■ **Provided data**
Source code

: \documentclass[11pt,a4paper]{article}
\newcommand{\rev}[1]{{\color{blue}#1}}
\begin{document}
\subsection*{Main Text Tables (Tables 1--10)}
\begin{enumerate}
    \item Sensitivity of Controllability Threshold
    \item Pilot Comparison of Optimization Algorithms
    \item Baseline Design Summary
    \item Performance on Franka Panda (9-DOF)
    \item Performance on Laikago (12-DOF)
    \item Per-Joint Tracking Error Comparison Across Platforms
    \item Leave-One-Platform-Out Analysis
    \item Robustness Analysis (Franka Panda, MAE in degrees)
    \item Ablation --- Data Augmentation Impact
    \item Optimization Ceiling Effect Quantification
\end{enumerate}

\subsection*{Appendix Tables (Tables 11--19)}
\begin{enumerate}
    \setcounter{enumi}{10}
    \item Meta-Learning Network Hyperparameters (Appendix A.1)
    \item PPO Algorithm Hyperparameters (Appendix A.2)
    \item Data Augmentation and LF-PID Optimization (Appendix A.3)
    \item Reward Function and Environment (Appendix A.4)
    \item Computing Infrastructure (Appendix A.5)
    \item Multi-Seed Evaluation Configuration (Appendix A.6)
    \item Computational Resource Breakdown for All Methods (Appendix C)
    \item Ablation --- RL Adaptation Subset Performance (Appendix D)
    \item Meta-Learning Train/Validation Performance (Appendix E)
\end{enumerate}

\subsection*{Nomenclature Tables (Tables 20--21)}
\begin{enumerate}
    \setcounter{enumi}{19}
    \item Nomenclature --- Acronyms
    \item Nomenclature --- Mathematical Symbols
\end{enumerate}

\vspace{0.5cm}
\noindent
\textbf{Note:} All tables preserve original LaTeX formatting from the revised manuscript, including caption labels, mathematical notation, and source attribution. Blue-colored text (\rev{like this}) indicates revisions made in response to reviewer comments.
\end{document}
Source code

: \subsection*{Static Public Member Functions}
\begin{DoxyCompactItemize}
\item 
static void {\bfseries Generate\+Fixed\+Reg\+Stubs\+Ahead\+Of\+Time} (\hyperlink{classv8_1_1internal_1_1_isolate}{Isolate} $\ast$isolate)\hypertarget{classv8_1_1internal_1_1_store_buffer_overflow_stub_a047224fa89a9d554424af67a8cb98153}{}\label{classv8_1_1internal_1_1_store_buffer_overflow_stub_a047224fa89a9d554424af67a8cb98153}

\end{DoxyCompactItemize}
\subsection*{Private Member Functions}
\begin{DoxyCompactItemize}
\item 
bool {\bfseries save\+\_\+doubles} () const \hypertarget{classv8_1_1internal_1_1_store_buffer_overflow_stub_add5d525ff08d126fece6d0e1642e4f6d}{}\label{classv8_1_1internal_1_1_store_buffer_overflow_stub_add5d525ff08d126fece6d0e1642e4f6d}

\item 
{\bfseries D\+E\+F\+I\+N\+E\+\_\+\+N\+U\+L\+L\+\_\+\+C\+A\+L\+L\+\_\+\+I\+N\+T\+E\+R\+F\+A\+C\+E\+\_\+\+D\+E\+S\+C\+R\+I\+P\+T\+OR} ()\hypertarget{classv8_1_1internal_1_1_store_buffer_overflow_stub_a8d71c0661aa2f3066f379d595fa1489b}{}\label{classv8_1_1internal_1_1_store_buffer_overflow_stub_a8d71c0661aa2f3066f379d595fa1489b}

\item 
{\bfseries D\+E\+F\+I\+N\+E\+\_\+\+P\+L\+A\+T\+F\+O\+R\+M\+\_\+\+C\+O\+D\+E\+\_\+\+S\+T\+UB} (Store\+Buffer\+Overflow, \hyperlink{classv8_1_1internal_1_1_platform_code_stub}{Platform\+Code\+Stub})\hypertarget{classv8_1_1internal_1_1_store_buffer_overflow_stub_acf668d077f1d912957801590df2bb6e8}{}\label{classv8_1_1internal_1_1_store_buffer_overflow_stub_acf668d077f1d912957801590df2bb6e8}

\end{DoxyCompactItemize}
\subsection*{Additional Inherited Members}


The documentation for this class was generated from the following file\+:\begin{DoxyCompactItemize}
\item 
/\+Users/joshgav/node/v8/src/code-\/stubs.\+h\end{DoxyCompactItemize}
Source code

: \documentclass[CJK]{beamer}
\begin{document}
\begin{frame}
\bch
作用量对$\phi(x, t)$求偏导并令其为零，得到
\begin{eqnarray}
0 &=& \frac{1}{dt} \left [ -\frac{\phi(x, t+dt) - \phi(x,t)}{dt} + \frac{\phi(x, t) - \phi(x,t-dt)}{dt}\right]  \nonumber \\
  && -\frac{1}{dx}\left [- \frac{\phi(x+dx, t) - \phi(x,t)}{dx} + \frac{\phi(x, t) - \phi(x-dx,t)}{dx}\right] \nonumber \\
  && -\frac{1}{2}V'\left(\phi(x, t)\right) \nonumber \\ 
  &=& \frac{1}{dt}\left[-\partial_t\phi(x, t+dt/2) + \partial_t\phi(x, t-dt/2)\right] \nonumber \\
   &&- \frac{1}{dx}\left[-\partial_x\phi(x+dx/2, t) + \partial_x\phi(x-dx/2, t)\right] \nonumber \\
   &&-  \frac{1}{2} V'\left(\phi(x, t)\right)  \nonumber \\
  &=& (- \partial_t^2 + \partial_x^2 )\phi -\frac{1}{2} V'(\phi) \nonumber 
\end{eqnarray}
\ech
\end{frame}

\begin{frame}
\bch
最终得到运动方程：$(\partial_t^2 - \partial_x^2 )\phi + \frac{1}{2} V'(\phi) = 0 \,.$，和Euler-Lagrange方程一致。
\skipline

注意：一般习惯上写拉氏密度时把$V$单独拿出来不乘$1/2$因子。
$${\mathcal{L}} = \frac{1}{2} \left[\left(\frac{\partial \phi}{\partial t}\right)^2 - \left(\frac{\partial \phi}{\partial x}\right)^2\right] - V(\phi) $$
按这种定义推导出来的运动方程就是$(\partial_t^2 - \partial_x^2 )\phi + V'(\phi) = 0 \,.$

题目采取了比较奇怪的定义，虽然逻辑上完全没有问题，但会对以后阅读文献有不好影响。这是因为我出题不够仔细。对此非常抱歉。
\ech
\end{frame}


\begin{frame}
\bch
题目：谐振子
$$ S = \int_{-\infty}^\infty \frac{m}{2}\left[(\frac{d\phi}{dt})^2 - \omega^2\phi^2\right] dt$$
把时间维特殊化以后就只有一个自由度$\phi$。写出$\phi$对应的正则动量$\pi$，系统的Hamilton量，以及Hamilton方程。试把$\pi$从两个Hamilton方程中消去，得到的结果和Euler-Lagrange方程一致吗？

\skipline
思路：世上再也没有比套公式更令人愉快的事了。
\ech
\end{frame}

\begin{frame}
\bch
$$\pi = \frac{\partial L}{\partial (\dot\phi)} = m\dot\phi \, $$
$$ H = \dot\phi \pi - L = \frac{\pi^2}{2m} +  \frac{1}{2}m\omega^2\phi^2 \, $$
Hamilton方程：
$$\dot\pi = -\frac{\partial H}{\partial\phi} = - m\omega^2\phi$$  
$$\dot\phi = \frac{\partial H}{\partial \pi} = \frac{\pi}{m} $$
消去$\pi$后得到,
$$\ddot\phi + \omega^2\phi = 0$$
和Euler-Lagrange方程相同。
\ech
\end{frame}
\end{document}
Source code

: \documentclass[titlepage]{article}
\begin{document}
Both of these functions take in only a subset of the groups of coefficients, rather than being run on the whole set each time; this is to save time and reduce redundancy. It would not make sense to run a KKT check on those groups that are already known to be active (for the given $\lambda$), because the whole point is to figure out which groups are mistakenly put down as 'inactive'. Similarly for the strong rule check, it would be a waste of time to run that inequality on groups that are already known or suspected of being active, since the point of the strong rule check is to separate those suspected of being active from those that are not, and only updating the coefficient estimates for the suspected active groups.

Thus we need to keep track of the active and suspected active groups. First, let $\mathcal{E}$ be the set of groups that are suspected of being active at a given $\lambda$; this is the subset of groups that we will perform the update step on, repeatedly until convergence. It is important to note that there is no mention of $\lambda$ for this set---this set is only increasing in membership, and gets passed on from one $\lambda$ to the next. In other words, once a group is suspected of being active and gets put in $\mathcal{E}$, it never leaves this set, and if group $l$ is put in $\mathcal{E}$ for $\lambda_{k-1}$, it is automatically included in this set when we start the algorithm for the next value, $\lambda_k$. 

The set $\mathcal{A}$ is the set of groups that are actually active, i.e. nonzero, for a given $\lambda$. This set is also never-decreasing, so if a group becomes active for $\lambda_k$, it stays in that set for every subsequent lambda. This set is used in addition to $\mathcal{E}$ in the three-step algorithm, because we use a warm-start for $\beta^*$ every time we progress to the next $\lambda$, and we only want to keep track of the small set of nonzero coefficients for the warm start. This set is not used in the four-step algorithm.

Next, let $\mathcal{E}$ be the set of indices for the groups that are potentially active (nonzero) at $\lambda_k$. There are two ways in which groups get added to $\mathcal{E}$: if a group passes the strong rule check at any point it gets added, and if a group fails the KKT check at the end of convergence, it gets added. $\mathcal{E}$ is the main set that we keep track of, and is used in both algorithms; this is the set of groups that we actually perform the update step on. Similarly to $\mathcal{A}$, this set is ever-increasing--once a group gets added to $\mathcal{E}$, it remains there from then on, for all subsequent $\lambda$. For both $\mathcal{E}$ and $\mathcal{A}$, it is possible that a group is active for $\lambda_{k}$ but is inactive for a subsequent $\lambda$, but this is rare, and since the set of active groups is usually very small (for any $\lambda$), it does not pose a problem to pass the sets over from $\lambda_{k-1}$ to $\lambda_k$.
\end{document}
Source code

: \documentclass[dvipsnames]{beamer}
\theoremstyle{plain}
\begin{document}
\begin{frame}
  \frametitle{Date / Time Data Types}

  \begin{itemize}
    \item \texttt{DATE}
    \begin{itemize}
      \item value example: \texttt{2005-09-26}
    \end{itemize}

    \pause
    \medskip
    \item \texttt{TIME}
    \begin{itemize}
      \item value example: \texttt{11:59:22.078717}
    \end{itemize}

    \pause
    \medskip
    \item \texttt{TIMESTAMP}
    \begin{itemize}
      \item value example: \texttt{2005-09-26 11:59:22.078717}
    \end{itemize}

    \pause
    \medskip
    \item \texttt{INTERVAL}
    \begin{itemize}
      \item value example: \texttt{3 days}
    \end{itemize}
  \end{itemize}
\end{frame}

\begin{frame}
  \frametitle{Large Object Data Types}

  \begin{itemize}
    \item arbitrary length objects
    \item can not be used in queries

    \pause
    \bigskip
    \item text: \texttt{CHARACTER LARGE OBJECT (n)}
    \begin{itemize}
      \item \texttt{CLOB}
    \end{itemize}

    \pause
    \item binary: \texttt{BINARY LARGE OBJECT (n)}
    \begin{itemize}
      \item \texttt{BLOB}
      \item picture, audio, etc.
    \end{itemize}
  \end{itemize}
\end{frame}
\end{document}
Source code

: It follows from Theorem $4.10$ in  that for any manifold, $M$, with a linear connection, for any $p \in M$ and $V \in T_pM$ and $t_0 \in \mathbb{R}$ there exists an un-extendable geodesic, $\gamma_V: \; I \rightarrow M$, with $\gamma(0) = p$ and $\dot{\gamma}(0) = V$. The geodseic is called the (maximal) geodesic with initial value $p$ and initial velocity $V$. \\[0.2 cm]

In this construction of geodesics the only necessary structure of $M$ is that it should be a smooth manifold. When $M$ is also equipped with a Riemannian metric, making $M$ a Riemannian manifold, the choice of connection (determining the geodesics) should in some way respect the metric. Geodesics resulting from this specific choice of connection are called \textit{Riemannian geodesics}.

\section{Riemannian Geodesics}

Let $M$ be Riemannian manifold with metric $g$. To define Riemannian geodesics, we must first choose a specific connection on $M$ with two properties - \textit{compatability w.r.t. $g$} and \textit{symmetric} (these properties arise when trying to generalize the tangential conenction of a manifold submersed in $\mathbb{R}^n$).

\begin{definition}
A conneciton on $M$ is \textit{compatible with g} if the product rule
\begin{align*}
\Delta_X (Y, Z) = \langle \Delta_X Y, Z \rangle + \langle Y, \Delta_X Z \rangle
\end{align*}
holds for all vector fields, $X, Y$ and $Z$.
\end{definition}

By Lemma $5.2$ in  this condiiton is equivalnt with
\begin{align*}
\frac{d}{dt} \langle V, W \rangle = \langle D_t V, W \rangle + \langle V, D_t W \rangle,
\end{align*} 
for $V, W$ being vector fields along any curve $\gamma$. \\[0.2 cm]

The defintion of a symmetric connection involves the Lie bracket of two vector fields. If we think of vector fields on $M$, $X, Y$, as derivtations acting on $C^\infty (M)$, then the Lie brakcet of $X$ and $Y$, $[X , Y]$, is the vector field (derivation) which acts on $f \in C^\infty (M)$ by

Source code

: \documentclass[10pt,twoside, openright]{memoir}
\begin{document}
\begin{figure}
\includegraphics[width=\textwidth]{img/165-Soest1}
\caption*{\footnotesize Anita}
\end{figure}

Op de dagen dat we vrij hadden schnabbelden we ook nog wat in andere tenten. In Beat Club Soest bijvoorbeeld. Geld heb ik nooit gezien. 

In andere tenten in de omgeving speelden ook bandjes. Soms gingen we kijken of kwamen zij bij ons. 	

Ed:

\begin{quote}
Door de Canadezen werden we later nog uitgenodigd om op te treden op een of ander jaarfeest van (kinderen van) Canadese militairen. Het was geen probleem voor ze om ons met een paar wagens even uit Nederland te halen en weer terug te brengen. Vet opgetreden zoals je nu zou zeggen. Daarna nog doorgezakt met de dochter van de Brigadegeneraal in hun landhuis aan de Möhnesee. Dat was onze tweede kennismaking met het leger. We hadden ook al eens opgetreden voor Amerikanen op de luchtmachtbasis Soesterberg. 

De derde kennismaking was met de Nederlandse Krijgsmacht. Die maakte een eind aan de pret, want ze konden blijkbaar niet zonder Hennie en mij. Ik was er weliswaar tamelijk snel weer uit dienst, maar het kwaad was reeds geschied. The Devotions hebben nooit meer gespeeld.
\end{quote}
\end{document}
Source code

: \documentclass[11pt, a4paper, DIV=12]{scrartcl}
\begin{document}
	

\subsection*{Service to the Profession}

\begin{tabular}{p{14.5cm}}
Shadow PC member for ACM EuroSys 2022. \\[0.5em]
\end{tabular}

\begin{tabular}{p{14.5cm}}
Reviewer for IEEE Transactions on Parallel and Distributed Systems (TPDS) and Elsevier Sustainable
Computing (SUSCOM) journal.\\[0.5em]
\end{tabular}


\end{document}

■ **Exercise aim**
Using only the entries above, output the line with "Performance (Appendix E)", the line with "to reviewer comments.", and all lines between them, exactly as they stand.

■ **Response below**
    \item Meta-Learning Train/Validation Performance (Appendix E)
\end{enumerate}

\subsection*{Nomenclature Tables (Tables 20--21)}
\begin{enumerate}
    \setcounter{enumi}{19}
    \item Nomenclature --- Acronyms
    \item Nomenclature --- Mathematical Symbols
\end{enumerate}

\vspace{0.5cm}
\noindent
\textbf{Note:} All tables preserve original LaTeX formatting from the revised manuscript, including caption labels, mathematical notation, and source attribution. Blue-colored text (\rev{like this}) indicates revisions made in response to reviewer comments.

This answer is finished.